Referendum questions are ready but government won’t say what they are; Judge in Correa defamation case suspended; Transsexual vendor murdered
Government Minister Francisco Jiménez said Monday that the questions for a popular referendum have mostly been determined but did not say what they are. “We have decided on 10 questions but may add two more,” he said in a radio interview. “We will announce them when they are ready to be submitted to the Constitutional Court, which should be within a matter of days.”
According to political leaders and analysts, the content of the referendum could have a major impact on the political climate of the country for the next two years.
“Even the so-called insiders don’t know what the president intends with this,” says Miguel Iglesias, former National Assembly member. “Will he be bold and try to reverse actions of the Assembly or will he be timid and present narrowly worded questions that will not upset the status quo? Will he challenge the Correistas or walk away from the fight?”
Current National Assemblyman Fernando Villavicencio says he hopes Lasso takes a strong stand against the Correistas. “The country is a mess today and my hope is that the referendum will help clean this up,” he says. “Lately, President [Guillmero] Lasso has been essentially missing in action, going with the flow and ignoring the problems.”
According to Jiménez, most of the proposed questions involve constitutional changes. “We will propose making improvements to the public policy process and reduce the confusion,” he said. “We want a pronouncement from the people on the issues we believe are most important to them, such as law enforcement, corruption and the smooth operation of government functions.

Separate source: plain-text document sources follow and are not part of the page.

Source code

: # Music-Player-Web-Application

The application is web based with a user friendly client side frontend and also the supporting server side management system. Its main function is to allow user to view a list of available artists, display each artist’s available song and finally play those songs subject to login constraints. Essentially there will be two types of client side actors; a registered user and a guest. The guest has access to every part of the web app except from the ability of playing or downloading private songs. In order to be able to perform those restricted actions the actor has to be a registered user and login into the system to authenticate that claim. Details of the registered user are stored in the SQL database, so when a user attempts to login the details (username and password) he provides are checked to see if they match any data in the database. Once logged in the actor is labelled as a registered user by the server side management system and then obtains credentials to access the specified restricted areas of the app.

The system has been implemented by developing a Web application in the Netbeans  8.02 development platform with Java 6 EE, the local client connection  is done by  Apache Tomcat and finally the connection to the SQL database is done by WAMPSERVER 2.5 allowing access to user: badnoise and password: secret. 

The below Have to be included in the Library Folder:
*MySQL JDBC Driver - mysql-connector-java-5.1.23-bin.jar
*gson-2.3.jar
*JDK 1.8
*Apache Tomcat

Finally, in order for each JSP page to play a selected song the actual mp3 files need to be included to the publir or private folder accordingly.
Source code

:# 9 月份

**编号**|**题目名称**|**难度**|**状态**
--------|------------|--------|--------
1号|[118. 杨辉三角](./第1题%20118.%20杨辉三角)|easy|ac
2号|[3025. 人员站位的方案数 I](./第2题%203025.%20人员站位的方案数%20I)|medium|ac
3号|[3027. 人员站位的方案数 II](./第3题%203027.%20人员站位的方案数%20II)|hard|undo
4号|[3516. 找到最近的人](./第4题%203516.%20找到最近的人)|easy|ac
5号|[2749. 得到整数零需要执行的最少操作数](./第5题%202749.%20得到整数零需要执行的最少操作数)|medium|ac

There have been breakdowns in the legislative process that impede progress and this must be overcome.”
Depending on the questions, Iglesias says that Lasso should enjoy success in the referendum. “People are scared of the crime, especially on the coast, and angry that more has not been done about it. They are angry that the Assembly did not grant police the right to use more force to confront lawlessness. They are also angry that the government did not do more to clear the roadblocks during the Conaie strike in June. My question is, will the consultation allow people to vote to improve law enforcement capability? I guess we will know soon.”

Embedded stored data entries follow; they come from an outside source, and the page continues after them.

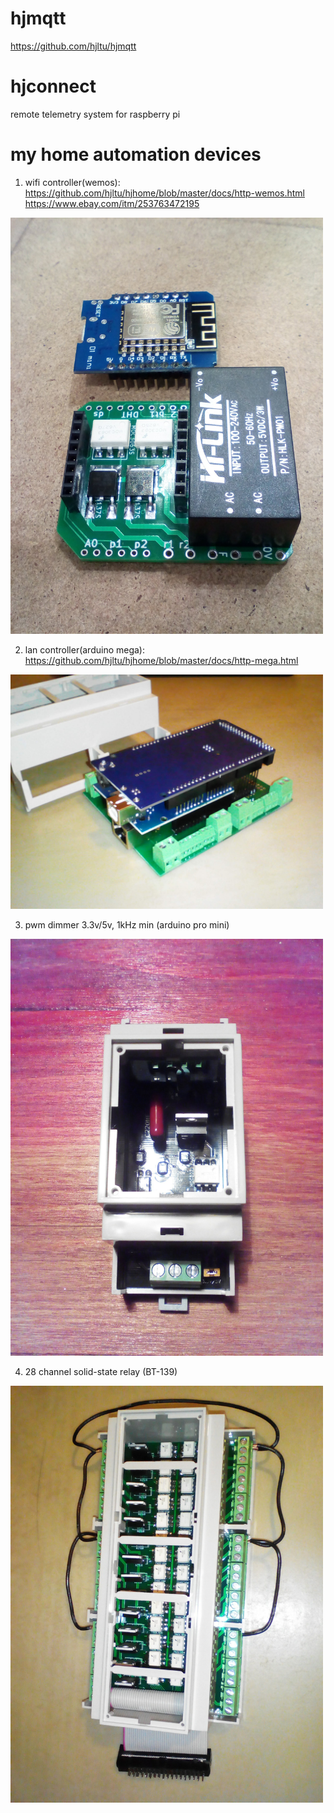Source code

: # hjmqtt
https://github.com/hjltu/hjmqtt

# hjconnect
remote telemetry system  for raspberry pi

# my home automation devices
1. wifi controller(wemos): https://github.com/hjltu/hjhome/blob/master/docs/http-wemos.html
https://www.ebay.com/itm/253763472195
<img src="img/wemos.jpg" width="500">

2. lan controller(arduino mega): https://github.com/hjltu/hjhome/blob/master/docs/http-mega.html
<img src="img/mega.jpg" width="500">

3. pwm dimmer 3.3v/5v, 1kHz min (arduino pro mini)
<img src="img/pwm-dimmer.jpg" width="500">

4. 28 channel solid-state relay (BT-139)
<img src="img/28-channel.jpg" width="500">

Following a review by the Constitutional Court, a decision will be made about the referendum date, Jiménez said.
Judge in 2012 El Universo case suspended
Ecuador’s National Judicial Council of the Judiciary has suspended Judge Juan Aurelio Paredes for “judicial negligence” for his ruling in 2012 case against the Guayaquil newspaper El Universo. Paredes ruled in favor of former president Rafael Correa against the newspaper’s editor, Emilio Palacios, claiming an editorial written by Palacios defamed Correa. Parades awarded Correa $40 million in compensation, although the judgement was never paid.
The Council said that Paredes ignored the constitutional right to free speech in his ruling and bowed to political pressure and intimidation from the government.
Transsexual market vendor murdered in Ambato
Jessica Martinez, an Afro-Ecuadorian transgender activist, was murdered Saturday at her market stall in Ambato. According to friends, her reports of threats on her life had been ignored by police and market administrators.
A fellow vendor said she was unsure if Martinez was killed because of her race or sexual orientation but acknowledged that she was threatened on a daily basis. “People came around demanding that she pay insurance money to stay alive,” the vendor said. “She told the police many times but they just laughed and said she deserved what was coming. It is outrageous how she was treated and how she was ignored. We have filed a petition demanding to know why she wasn’t protected. She was a good person.”
The prosecutor’s office in Ambato said it has opened and investigation to find the murderer and will evaluate the response of the National Police to Martinez’s requests for help.